Fedora 36

Fedora Linux 36 mit GNOME 42 freigegeben

Eigentlich sollte Fedora Linux 36 am 19. April erscheinen, der Termin musste jedoch zweimal um eine Woche verschoben werden. Das erinnert stark an frühere Zeiten, in denen Fedora üblicherweise ein paar Wochen später erschien als geplant. In den letzten beiden Jahren hatte sich das stark gebessert.

20 Jahre RHEL und Fedora 36

Während vor 20 Jahren die erste Version von RHEL erschien, erblickte Fedora Linux jetzt in stabiler Version 36 das Licht der Welt. Die neue Fedora-Version ist nach Ubuntu 22.04 die zweite Distribution, die das Ende März veröffentlichte GNOME 42 als Standard-Desktop für die Workstation-Ausgabe ausliefert. Im Gegensatz zu Canonical, dass eine angepasste GNOME Shell ausliefert, liefert Fedora das Original aus. Als Kernel kommt Linux 5.17 vom 20. März zum Einsatz, selbstredend ist Wayland Herr über die Sitzungen.

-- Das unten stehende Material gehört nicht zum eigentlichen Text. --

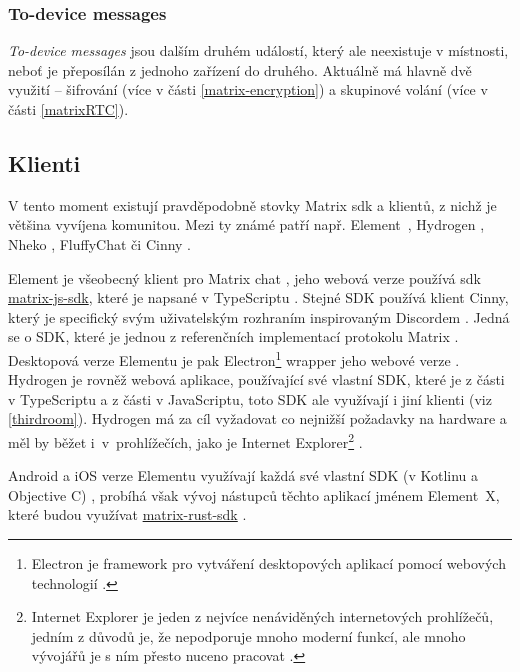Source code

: \subsubsection{To-device messages}\label{toDeviceMessages}

\textit{To-device messages} jsou dalším druhém událostí, který ale neexistuje v
místnosti, neboť je přeposílán z jednoho zařízení do druhého. Aktuálně má hlavně
dvě využití -- šifrování (více v části \ref{matrix-encryption}) a skupinové
volání (více v části \ref{matrixRTC}).

\subsection{Klienti}

V tento moment existují pravděpodobně stovky Matrix \gls{sdk} a klientů, z nichž
je většina vyvíjena komunitou. Mezi ty známé patří např.
Element~\parencite{Element-Homepage}, Hydrogen \parencite{GitHub-Hydrogen},
Nheko \parencite{GitHub-Nheko}, FluffyChat \parencite{FluffyChat-Homepage} či
Cinny \parencite{Cinny-Homepage}.

Element je všeobecný klient pro Matrix chat \parencite{Element-Homepage}, jeho
webová verze používá \gls{sdk}
\href{https://github.com/matrix-org/matrix-js-sdk/}{matrix-js-sdk}, které je
napsané v TypeScriptu \parencite{GitHub-MatrixJSSDK}. Stejné SDK používá klient
Cinny, který je specifický svým uživatelským rozhraním inspirovaným Discordem
\parencite{Cinny-Homepage,GitHub-Cinny}. Jedná se o SDK, které je jednou z
referenčních implementací protokolu Matrix \parencite{GitHub-MatrixJSSDK}.
Desktopová verze Elementu je pak Electron\footnote{ Electron je framework pro
    vytváření desktopových aplikací pomocí webových technologií
    \parencite{ElectronJS-Homepage}. } wrapper jeho webové verze
\parencite{GitHub-ElementDesktop}. Hydrogen je rovněž webová aplikace,
používající své vlastní SDK, které je z části v TypeScriptu a z části v
JavaScriptu, toto SDK ale využívají i jiní klienti (viz \ref{thirdroom}).
Hydrogen má za cíl vyžadovat co nejnižší požadavky na hardware a měl by běžet
i~v~prohlížečích, jako je Internet Explorer\footnote{ Internet Explorer je jeden
    z nejvíce nenáviděných internetových prohlížečů, jedním z důvodů je, že
    nepodporuje mnoho moderní funkcí, ale mnoho vývojářů je s ním přesto nuceno
    pracovat \parencite{ZealousSites-WhyDoWebDevelopersHateInternetExplorer}. }
\parencite{GitHub-Hydrogen}.

Android a iOS verze Elementu využívají každá své vlastní SDK (v Kotlinu a
Objective C) \parencite{GitHub-ElementAndroid,GitHub-ElementIOS}, probíhá však
vývoj nástupců těchto aplikací jménem Element~X, které budou využívat
\href{https://github.com/matrix-org/matrix-rust-sdk}{matrix-rust-sdk}
\parencite{GitHub-ElementXAndroid,GitHub-ElementXIOS}.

Während Ubuntu auf Wunsch von NVIDIA die Unterstützung für deren Grafikkarten mit proprietärem Treiber sehr kurzfristig vor Veröffentlichung entfernt hat, behält Fedora 36 diese Unterstützung bei. Wer Probleme damit hat, kann bei der Anmeldung auf X11 ausweichen.

LXQt als offizieller Spin

Als neue Desktop-Variante wurde LXQt in den Reigen der Spins aufgenommen, die ansonsten neben GNOME 42 als Standard der Fedora Workstation bereits Desktops wie KDE Plasma 5.24, Xfce 4.16, MATE Compiz, Cinnamon, LXDE, SOAS (Sugar on a Stick) und den i3 Tiling WM bietet.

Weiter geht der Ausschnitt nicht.